# [Supplied entries]
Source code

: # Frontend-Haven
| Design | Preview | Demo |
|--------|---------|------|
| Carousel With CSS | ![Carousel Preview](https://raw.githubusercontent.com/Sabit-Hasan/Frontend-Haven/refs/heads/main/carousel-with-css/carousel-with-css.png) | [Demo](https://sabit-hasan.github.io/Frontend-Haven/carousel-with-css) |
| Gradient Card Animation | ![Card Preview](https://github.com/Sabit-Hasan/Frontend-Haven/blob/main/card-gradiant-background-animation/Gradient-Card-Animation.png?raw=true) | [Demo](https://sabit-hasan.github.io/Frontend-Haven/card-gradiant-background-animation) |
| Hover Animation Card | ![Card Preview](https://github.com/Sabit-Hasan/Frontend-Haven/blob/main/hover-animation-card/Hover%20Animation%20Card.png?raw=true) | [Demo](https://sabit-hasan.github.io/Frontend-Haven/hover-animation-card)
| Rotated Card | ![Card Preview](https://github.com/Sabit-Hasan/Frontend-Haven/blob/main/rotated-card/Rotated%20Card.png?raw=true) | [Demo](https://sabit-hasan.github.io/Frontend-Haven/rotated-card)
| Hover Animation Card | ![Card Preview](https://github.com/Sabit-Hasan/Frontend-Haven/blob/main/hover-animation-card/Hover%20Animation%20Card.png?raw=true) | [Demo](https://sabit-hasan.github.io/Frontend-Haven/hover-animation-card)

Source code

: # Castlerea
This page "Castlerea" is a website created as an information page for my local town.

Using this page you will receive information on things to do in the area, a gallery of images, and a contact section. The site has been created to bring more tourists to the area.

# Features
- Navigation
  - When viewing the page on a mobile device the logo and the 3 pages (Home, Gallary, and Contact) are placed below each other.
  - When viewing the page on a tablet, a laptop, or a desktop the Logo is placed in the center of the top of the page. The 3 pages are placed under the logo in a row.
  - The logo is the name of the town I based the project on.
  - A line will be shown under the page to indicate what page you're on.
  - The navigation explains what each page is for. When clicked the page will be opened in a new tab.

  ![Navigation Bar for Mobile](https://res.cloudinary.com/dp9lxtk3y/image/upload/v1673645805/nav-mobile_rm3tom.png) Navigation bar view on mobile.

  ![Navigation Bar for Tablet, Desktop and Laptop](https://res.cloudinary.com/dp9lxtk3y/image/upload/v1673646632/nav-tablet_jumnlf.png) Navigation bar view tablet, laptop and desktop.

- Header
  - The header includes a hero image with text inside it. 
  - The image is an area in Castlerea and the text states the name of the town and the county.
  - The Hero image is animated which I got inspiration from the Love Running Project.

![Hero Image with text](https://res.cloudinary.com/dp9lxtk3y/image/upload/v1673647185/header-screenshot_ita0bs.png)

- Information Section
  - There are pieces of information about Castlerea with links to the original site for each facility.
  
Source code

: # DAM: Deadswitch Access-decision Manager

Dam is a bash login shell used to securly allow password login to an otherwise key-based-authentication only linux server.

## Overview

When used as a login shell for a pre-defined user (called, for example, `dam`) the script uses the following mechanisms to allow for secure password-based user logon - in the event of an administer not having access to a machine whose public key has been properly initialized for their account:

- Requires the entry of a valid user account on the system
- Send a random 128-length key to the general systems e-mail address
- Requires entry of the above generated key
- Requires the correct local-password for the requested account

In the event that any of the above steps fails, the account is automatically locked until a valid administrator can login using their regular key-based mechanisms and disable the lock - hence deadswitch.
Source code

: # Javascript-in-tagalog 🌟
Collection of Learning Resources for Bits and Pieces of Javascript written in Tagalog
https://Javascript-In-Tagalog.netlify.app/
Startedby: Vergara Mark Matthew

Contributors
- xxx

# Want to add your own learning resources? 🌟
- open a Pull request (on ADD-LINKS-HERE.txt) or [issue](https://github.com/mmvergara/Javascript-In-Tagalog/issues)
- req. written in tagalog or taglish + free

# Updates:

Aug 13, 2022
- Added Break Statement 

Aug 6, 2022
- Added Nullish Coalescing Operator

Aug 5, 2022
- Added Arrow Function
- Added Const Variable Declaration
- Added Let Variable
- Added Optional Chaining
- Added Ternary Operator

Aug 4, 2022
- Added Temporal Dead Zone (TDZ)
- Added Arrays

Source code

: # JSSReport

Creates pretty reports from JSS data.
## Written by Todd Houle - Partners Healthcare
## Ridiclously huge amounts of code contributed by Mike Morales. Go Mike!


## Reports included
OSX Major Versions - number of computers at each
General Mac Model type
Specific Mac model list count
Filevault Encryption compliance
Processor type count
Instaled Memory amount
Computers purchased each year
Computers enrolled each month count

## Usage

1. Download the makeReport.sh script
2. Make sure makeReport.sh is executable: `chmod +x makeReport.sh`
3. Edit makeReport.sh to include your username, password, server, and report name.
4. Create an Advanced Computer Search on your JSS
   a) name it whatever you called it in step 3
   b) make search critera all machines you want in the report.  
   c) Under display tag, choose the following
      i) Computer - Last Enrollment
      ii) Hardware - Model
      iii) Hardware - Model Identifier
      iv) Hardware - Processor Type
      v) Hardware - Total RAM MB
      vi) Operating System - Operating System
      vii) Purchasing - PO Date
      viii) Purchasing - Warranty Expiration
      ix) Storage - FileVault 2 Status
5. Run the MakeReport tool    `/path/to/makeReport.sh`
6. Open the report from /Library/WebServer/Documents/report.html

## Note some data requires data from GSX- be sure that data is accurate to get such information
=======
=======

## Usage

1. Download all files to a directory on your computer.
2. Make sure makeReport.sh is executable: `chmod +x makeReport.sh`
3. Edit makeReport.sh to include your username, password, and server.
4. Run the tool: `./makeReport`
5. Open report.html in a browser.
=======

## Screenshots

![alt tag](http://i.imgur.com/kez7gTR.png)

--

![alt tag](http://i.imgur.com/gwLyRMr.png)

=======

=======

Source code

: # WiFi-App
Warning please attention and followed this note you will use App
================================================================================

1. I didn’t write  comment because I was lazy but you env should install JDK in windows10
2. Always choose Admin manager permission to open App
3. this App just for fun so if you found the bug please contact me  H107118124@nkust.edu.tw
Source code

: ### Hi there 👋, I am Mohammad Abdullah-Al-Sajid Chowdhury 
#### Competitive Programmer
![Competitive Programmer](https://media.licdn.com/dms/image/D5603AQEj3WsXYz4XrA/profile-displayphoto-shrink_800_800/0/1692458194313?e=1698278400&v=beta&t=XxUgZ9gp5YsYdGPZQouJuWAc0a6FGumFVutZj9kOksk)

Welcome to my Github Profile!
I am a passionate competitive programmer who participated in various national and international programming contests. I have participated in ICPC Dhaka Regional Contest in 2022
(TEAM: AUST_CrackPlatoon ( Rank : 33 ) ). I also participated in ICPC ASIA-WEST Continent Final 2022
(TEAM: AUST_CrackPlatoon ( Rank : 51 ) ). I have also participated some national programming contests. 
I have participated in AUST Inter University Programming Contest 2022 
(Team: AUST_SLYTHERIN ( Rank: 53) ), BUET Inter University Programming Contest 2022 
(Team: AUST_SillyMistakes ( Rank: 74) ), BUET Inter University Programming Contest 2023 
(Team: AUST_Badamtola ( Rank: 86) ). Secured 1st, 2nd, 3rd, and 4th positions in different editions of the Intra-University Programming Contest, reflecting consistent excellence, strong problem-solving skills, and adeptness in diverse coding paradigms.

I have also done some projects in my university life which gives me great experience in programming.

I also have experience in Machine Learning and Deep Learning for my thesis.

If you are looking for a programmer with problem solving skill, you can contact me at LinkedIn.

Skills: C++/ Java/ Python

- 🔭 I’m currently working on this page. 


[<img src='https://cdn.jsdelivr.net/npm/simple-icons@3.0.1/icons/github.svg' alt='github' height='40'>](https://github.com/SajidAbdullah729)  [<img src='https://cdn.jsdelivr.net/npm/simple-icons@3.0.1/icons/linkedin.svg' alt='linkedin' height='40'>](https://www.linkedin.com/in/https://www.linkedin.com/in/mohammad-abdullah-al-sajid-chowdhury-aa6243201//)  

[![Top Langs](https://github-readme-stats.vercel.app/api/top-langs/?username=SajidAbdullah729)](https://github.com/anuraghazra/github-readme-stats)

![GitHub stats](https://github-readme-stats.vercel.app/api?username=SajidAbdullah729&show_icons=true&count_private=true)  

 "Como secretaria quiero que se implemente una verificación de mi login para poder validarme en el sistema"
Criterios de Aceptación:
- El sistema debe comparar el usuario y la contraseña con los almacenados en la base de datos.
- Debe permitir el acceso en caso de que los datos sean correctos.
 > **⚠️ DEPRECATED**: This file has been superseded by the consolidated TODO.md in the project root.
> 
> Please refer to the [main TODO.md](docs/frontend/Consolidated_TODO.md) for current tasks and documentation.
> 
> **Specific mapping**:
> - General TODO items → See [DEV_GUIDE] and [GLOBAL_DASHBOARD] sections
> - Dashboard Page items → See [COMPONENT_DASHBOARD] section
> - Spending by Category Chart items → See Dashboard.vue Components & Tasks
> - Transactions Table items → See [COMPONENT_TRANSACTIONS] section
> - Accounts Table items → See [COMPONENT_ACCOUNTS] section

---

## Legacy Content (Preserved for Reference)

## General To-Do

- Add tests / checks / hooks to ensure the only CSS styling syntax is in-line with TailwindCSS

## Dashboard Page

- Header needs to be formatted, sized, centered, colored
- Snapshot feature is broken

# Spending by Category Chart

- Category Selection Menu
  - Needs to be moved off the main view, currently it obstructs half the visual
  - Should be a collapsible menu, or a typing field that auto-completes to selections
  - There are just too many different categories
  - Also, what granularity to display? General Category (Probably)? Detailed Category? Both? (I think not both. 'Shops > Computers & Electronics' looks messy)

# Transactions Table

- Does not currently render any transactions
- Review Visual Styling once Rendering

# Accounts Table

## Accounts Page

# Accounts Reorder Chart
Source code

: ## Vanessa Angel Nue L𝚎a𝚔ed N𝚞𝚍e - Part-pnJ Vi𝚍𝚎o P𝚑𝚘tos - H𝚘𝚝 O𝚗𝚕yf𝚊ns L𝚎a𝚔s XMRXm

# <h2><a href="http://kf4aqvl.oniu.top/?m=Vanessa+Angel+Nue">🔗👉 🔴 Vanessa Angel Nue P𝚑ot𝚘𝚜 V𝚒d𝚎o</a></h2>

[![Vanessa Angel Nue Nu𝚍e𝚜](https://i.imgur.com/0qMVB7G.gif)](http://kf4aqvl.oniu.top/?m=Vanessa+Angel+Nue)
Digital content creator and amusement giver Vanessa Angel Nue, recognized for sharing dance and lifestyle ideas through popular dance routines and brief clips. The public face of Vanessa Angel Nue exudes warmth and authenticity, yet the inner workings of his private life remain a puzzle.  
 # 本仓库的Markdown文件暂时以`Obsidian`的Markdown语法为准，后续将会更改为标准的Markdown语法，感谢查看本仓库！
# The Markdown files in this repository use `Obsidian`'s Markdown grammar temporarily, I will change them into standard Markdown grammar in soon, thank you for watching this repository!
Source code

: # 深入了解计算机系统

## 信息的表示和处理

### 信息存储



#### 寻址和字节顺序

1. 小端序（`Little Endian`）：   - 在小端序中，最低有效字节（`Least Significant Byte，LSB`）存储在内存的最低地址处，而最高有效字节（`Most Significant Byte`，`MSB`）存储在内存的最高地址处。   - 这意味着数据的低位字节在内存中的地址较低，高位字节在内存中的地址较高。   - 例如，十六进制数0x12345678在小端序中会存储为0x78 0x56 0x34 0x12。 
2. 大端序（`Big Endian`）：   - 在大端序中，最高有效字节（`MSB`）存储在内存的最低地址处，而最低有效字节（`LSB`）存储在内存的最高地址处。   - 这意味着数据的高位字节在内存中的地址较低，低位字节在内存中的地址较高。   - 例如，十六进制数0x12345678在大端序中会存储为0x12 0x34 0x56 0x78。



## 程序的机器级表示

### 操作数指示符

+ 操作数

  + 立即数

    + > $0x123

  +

# [Problem details]
Each line from the start of the listing above through the line containing "Carousel With CSS" must be reproduced exactly. Leave out the rest.

# [Solution for this problem]
Source code

: # Frontend-Haven
| Design | Preview | Demo |
|--------|---------|------|
| Carousel With CSS | ![Carousel Preview](https://raw.githubusercontent.com/Sabit-Hasan/Frontend-Haven/refs/heads/main/carousel-with-css/carousel-with-css.png) | [Demo](https://sabit-hasan.github.io/Frontend-Haven/carousel-with-css) |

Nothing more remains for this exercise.